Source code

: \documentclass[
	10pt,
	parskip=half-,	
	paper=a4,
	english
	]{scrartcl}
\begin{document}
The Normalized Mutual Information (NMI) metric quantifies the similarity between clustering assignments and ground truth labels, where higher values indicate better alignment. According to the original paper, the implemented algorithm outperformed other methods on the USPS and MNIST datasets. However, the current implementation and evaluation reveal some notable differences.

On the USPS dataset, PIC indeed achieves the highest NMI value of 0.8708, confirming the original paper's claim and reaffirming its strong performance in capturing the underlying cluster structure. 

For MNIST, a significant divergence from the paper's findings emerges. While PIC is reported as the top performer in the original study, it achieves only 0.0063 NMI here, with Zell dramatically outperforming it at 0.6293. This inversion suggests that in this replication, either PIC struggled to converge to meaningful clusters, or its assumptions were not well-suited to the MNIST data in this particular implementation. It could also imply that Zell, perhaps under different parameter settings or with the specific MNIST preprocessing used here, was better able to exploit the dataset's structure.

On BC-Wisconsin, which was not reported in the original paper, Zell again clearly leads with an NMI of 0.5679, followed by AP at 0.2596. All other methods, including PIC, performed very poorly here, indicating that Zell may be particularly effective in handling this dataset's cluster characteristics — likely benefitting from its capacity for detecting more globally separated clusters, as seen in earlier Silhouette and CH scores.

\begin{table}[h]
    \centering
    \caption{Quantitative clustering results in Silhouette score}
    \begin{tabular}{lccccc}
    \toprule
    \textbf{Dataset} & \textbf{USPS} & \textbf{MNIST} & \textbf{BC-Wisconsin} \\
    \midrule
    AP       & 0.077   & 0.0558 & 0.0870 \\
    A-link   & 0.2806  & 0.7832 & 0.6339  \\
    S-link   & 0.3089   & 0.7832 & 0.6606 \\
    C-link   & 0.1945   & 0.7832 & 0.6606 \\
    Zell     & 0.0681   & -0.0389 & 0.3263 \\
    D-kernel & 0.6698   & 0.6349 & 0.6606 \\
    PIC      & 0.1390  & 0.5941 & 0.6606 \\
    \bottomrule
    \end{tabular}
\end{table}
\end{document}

--------------------------------------------------

**YOUR TASK:** Copy out each line of the listing that holds the string "begin".

**ANSWER BOX:**
\begin{document}
\begin{table}[h]
    \begin{tabular}{lccccc}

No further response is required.